[Dataset entries]
##############################

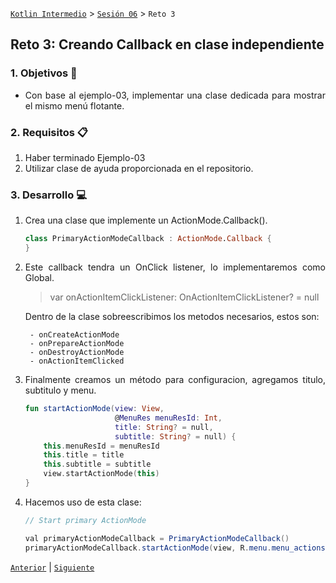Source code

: [`Kotlin Intermedio`](../../Readme.md) > [`Sesión 06`](../Readme.md) > `Reto 3`
 
	
## Reto 3: Creando Callback en clase independiente

<div style="text-align: justify;">

### 1. Objetivos :dart:

- Con base al ejemplo-03, implementar una clase dedicada para mostrar el mismo menú flotante.

### 2. Requisitos :clipboard:

1. Haber terminado Ejemplo-03
2. Utilizar clase de ayuda proporcionada en el repositorio.

### 3. Desarrollo :computer:

1. Crea una clase que implemente un ActionMode.Callback().

    ```kotlin
    class PrimaryActionModeCallback : ActionMode.Callback {
    }
    ```

2. Este callback tendra un OnClick listener, lo implementaremos como Global.

    > var onActionItemClickListener: OnActionItemClickListener? = null

    Dentro de la clase sobreescribimos los metodos necesarios, estos son:

        - onCreateActionMode
        - onPrepareActionMode
        - onDestroyActionMode
        - onActionItemClicked

3. Finalmente creamos un método para configuracion, agregamos titulo, subtitulo y menu.

    ```kotlin
    fun startActionMode(view: View,
                        @MenuRes menuResId: Int,
                        title: String? = null,
                        subtitle: String? = null) {
        this.menuResId = menuResId
        this.title = title
        this.subtitle = subtitle
        view.startActionMode(this)
    }
    ```


4. Hacemos uso de esta clase:

    ```java
    // Start primary ActionMode

    val primaryActionModeCallback = PrimaryActionModeCallback()
    primaryActionModeCallback.startActionMode(view, R.menu.menu_actions, "Title", "Subtitle")
    ```

[`Anterior`](../Ejemplo-03/Readme.md) | [`Siguiente`](../Proyecto/Readme.md)



</div>
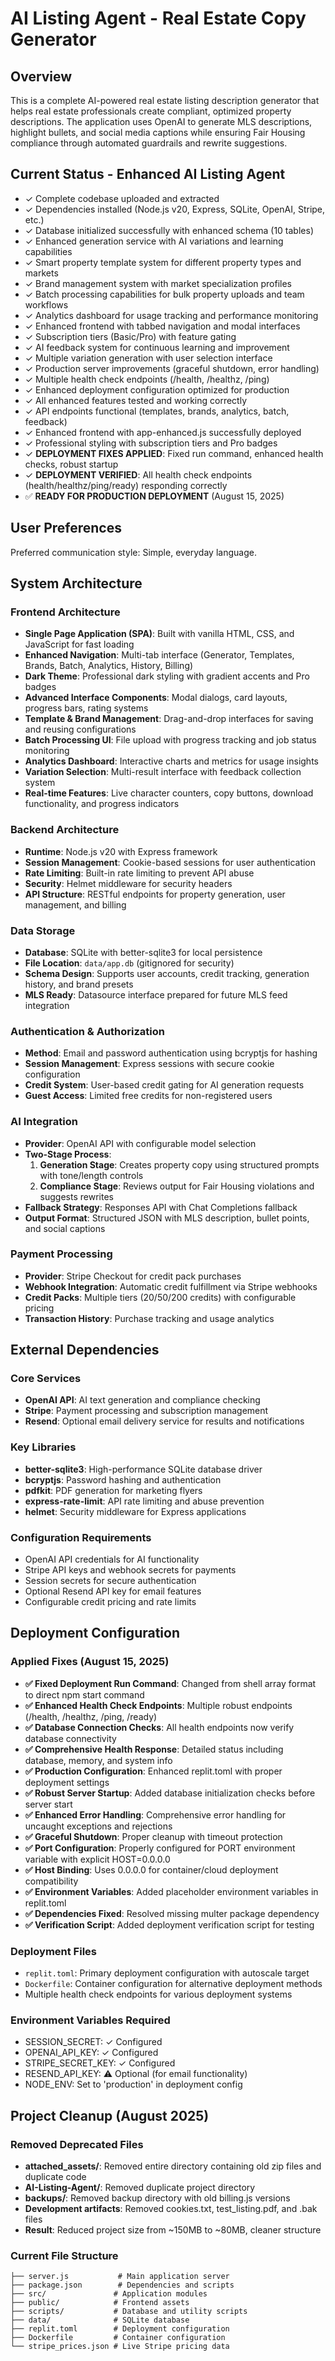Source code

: # AI Listing Agent - Real Estate Copy Generator

## Overview

This is a complete AI-powered real estate listing description generator that helps real estate professionals create compliant, optimized property descriptions. The application uses OpenAI to generate MLS descriptions, highlight bullets, and social media captions while ensuring Fair Housing compliance through automated guardrails and rewrite suggestions.

## Current Status - Enhanced AI Listing Agent
- ✓ Complete codebase uploaded and extracted
- ✓ Dependencies installed (Node.js v20, Express, SQLite, OpenAI, Stripe, etc.)
- ✓ Database initialized successfully with enhanced schema (10 tables)
- ✓ Enhanced generation service with AI variations and learning capabilities
- ✓ Smart property template system for different property types and markets
- ✓ Brand management system with market specialization profiles
- ✓ Batch processing capabilities for bulk property uploads and team workflows  
- ✓ Analytics dashboard for usage tracking and performance monitoring
- ✓ Enhanced frontend with tabbed navigation and modal interfaces
- ✓ Subscription tiers (Basic/Pro) with feature gating
- ✓ AI feedback system for continuous learning and improvement
- ✓ Multiple variation generation with user selection interface
- ✓ Production server improvements (graceful shutdown, error handling)
- ✓ Multiple health check endpoints (/health, /healthz, /ping)
- ✓ Enhanced deployment configuration optimized for production
- ✓ All enhanced features tested and working correctly
- ✓ API endpoints functional (templates, brands, analytics, batch, feedback)  
- ✓ Enhanced frontend with app-enhanced.js successfully deployed
- ✓ Professional styling with subscription tiers and Pro badges
- ✓ **DEPLOYMENT FIXES APPLIED**: Fixed run command, enhanced health checks, robust startup
- ✓ **DEPLOYMENT VERIFIED**: All health check endpoints (health/healthz/ping/ready) responding correctly
- ✅ **READY FOR PRODUCTION DEPLOYMENT** (August 15, 2025)

## User Preferences

Preferred communication style: Simple, everyday language.

## System Architecture

### Frontend Architecture
- **Single Page Application (SPA)**: Built with vanilla HTML, CSS, and JavaScript for fast loading
- **Enhanced Navigation**: Multi-tab interface (Generator, Templates, Brands, Batch, Analytics, History, Billing)
- **Dark Theme**: Professional dark styling with gradient accents and Pro badges
- **Advanced Interface Components**: Modal dialogs, card layouts, progress bars, rating systems
- **Template & Brand Management**: Drag-and-drop interfaces for saving and reusing configurations
- **Batch Processing UI**: File upload with progress tracking and job status monitoring
- **Analytics Dashboard**: Interactive charts and metrics for usage insights
- **Variation Selection**: Multi-result interface with feedback collection system
- **Real-time Features**: Live character counters, copy buttons, download functionality, and progress indicators

### Backend Architecture
- **Runtime**: Node.js v20 with Express framework
- **Session Management**: Cookie-based sessions for user authentication
- **Rate Limiting**: Built-in rate limiting to prevent API abuse
- **Security**: Helmet middleware for security headers
- **API Structure**: RESTful endpoints for property generation, user management, and billing

### Data Storage
- **Database**: SQLite with better-sqlite3 for local persistence
- **File Location**: `data/app.db` (gitignored for security)
- **Schema Design**: Supports user accounts, credit tracking, generation history, and brand presets
- **MLS Ready**: Datasource interface prepared for future MLS feed integration

### Authentication & Authorization
- **Method**: Email and password authentication using bcryptjs for hashing
- **Session Management**: Express sessions with secure cookie configuration
- **Credit System**: User-based credit gating for AI generation requests
- **Guest Access**: Limited free credits for non-registered users

### AI Integration
- **Provider**: OpenAI API with configurable model selection
- **Two-Stage Process**:
  1. **Generation Stage**: Creates property copy using structured prompts with tone/length controls
  2. **Compliance Stage**: Reviews output for Fair Housing violations and suggests rewrites
- **Fallback Strategy**: Responses API with Chat Completions fallback
- **Output Format**: Structured JSON with MLS description, bullet points, and social captions

### Payment Processing
- **Provider**: Stripe Checkout for credit pack purchases
- **Webhook Integration**: Automatic credit fulfillment via Stripe webhooks
- **Credit Packs**: Multiple tiers (20/50/200 credits) with configurable pricing
- **Transaction History**: Purchase tracking and usage analytics

## External Dependencies

### Core Services
- **OpenAI API**: AI text generation and compliance checking
- **Stripe**: Payment processing and subscription management
- **Resend**: Optional email delivery service for results and notifications

### Key Libraries
- **better-sqlite3**: High-performance SQLite database driver
- **bcryptjs**: Password hashing and authentication
- **pdfkit**: PDF generation for marketing flyers
- **express-rate-limit**: API rate limiting and abuse prevention
- **helmet**: Security middleware for Express applications

### Configuration Requirements
- OpenAI API credentials for AI functionality
- Stripe API keys and webhook secrets for payments
- Session secrets for secure authentication
- Optional Resend API key for email features
- Configurable credit pricing and rate limits

## Deployment Configuration

### Applied Fixes (August 15, 2025)
- **✅ Fixed Deployment Run Command**: Changed from shell array format to direct npm start command
- **✅ Enhanced Health Check Endpoints**: Multiple robust endpoints (/health, /healthz, /ping, /ready)
- **✅ Database Connection Checks**: All health endpoints now verify database connectivity
- **✅ Comprehensive Health Response**: Detailed status including database, memory, and system info
- **✅ Production Configuration**: Enhanced replit.toml with proper deployment settings
- **✅ Robust Server Startup**: Added database initialization checks before server start
- **✅ Enhanced Error Handling**: Comprehensive error handling for uncaught exceptions and rejections
- **✅ Graceful Shutdown**: Proper cleanup with timeout protection
- **✅ Port Configuration**: Properly configured for PORT environment variable with explicit HOST=0.0.0.0
- **✅ Host Binding**: Uses 0.0.0.0 for container/cloud deployment compatibility
- **✅ Environment Variables**: Added placeholder environment variables in replit.toml
- **✅ Dependencies Fixed**: Resolved missing multer package dependency
- **✅ Verification Script**: Added deployment verification script for testing

### Deployment Files
- `replit.toml`: Primary deployment configuration with autoscale target
- `Dockerfile`: Container configuration for alternative deployment methods
- Multiple health check endpoints for various deployment systems

### Environment Variables Required
- SESSION_SECRET: ✓ Configured
- OPENAI_API_KEY: ✓ Configured  
- STRIPE_SECRET_KEY: ✓ Configured
- RESEND_API_KEY: ⚠ Optional (for email functionality)
- NODE_ENV: Set to 'production' in deployment config

## Project Cleanup (August 2025)

### Removed Deprecated Files
- **attached_assets/**: Removed entire directory containing old zip files and duplicate code
- **AI-Listing-Agent/**: Removed duplicate project directory 
- **backups/**: Removed backup directory with old billing.js versions
- **Development artifacts**: Removed cookies.txt, test_listing.pdf, and .bak files
- **Result**: Reduced project size from ~150MB to ~80MB, cleaner structure

### Current File Structure
```
├── server.js           # Main application server
├── package.json        # Dependencies and scripts  
├── src/               # Application modules
├── public/            # Frontend assets
├── scripts/           # Database and utility scripts
├── data/              # SQLite database
├── replit.toml        # Deployment configuration
├── Dockerfile         # Container configuration
└── stripe_prices.json # Live Stripe pricing data
```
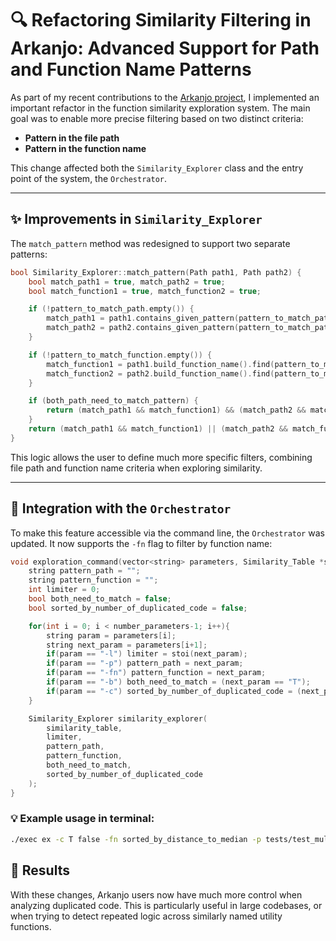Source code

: # 🔍 Refactoring Similarity Filtering in Arkanjo: Advanced Support for Path and Function Name Patterns

As part of my recent contributions to the [Arkanjo project](https://github.com/LipArcanjo/arkanjo), I implemented an important refactor in the function similarity exploration system. The main goal was to enable more precise filtering based on two distinct criteria:

- **Pattern in the file path**
- **Pattern in the function name**

This change affected both the `Similarity_Explorer` class and the entry point of the system, the `Orchestrator`.

---

## ✨ Improvements in `Similarity_Explorer`

The `match_pattern` method was redesigned to support two separate patterns:

```cpp
bool Similarity_Explorer::match_pattern(Path path1, Path path2) {
    bool match_path1 = true, match_path2 = true;
    bool match_function1 = true, match_function2 = true;

    if (!pattern_to_match_path.empty()) {
        match_path1 = path1.contains_given_pattern(pattern_to_match_path);
        match_path2 = path2.contains_given_pattern(pattern_to_match_path);
    }

    if (!pattern_to_match_function.empty()) {
        match_function1 = path1.build_function_name().find(pattern_to_match_function) != string::npos;
        match_function2 = path2.build_function_name().find(pattern_to_match_function) != string::npos;
    }

    if (both_path_need_to_match_pattern) {
        return (match_path1 && match_function1) && (match_path2 && match_function2);
    }
    return (match_path1 && match_function1) || (match_path2 && match_function2);
}
```

This logic allows the user to define much more specific filters, combining file path and function name criteria when exploring similarity.

---

## 🧩 Integration with the `Orchestrator`

To make this feature accessible via the command line, the `Orchestrator` was updated. It now supports the `-fn` flag to filter by function name:

```cpp
void exploration_command(vector<string> parameters, Similarity_Table *similarity_table){
    string pattern_path = "";
    string pattern_function = "";
    int limiter = 0;
    bool both_need_to_match = false;
    bool sorted_by_number_of_duplicated_code = false;

    for(int i = 0; i < number_parameters-1; i++){
        string param = parameters[i];
        string next_param = parameters[i+1];
        if(param == "-l") limiter = stoi(next_param);
        if(param == "-p") pattern_path = next_param;
        if(param == "-fn") pattern_function = next_param;
        if(param == "-b") both_need_to_match = (next_param == "T");
        if(param == "-c") sorted_by_number_of_duplicated_code = (next_param == "T");
    }

    Similarity_Explorer similarity_explorer(
        similarity_table,
        limiter,
        pattern_path,
        pattern_function,
        both_need_to_match,
        sorted_by_number_of_duplicated_code
    );
}
```

### 💡 Example usage in terminal:

```bash
./exec ex -c T false -fn sorted_by_distance_to_median -p tests/test_multiple_file_big_functions_against_small
```

## 🧪 Results

With these changes, Arkanjo users now have much more control when analyzing duplicated code. This is particularly useful in large codebases, or when trying to detect repeated logic across similarly named utility functions.
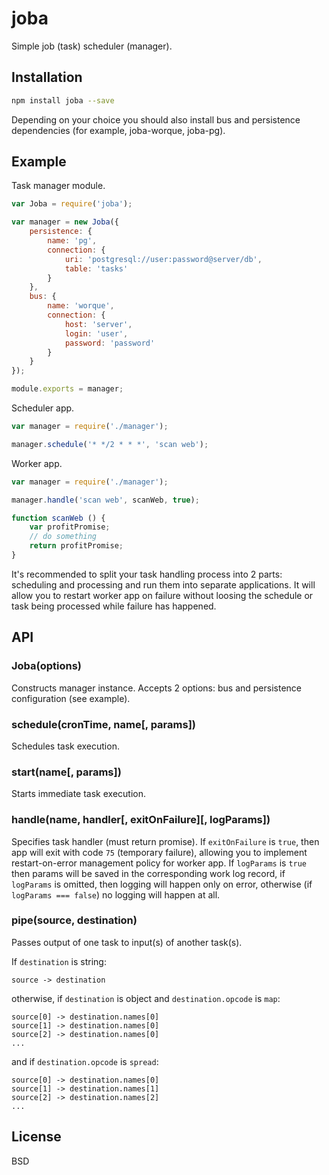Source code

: # joba

Simple job (task) scheduler (manager).

## Installation

```bash
npm install joba --save
```

Depending on your choice you should also install bus and persistence dependencies (for example, joba-worque, joba-pg).

## Example

Task manager module.

```js
var Joba = require('joba');

var manager = new Joba({
	persistence: {
		name: 'pg',
		connection: {
			uri: 'postgresql://user:password@server/db',
			table: 'tasks'
		}
	},
	bus: {
		name: 'worque',
		connection: {
			host: 'server',
			login: 'user',
			password: 'password'
		}
	}
});

module.exports = manager;
```

Scheduler app.

```js
var manager = require('./manager');

manager.schedule('* */2 * * *', 'scan web');
```

Worker app.

```js
var manager = require('./manager');

manager.handle('scan web', scanWeb, true);

function scanWeb () {
	var profitPromise;
	// do something
	return profitPromise;
}
```

It's recommended to split your task handling process into 2 parts: scheduling and processing and run them into separate applications. It will allow you to restart worker app on failure without loosing the schedule or task being processed while failure has happened.

## API

### Joba(options)

Constructs manager instance. Accepts 2 options: bus and persistence configuration (see example).

### schedule(cronTime, name[, params])

Schedules task execution.

### start(name[, params])

Starts immediate task execution.

### handle(name, handler[, exitOnFailure][, logParams])

Specifies task handler (must return promise). If `exitOnFailure` is `true`, then app will exit with code `75` (temporary failure), allowing you to implement restart-on-error management policy for worker app. If `logParams` is `true` then params will be saved in the corresponding work log record, if `logParams` is omitted, then logging will happen only on error, otherwise (if `logParams === false`) no logging will happen at all.

### pipe(source, destination)

Passes output of one task to input(s) of another task(s). 

If `destination` is string:

```
source -> destination
```

otherwise, if `destination` is object and `destination.opcode` is `map`:

```
source[0] -> destination.names[0]
source[1] -> destination.names[0]
source[2] -> destination.names[0]
...
```

and if `destination.opcode` is `spread`:

```
source[0] -> destination.names[0]
source[1] -> destination.names[1]
source[2] -> destination.names[2]
...
```

## License

BSD
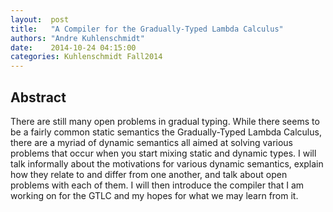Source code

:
 ```yaml
--- 
layout:  post 
title:   "A Compiler for the Gradually-Typed Lambda Calculus"
authors: "Andre Kuhlenschmidt" 
date:    2014-10-24 04:15:00 
categories: Kuhlenschmidt Fall2014
--- 
```

## Abstract

There are still many open problems in gradual typing. While there seems to be a
fairly common static semantics the Gradually-Typed Lambda Calculus, there are a
myriad of dynamic semantics all aimed at solving various problems that occur
when you start mixing static and dynamic types. I will talk informally about the
motivations for various dynamic semantics, explain how they relate to and differ
from one another, and talk about open problems with each of them. I will then
introduce the compiler that I am working on for the GTLC and my hopes for what
we may learn from it.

##############################

Look above for the line with "myriad of dynamic" and the line with "from one another, and". Retype those two lines and every line between them exactly, adding nothing.

* **WRITTEN ANSWER**
myriad of dynamic semantics all aimed at solving various problems that occur
when you start mixing static and dynamic types. I will talk informally about the
motivations for various dynamic semantics, explain how they relate to and differ
from one another, and talk about open problems with each of them. I will then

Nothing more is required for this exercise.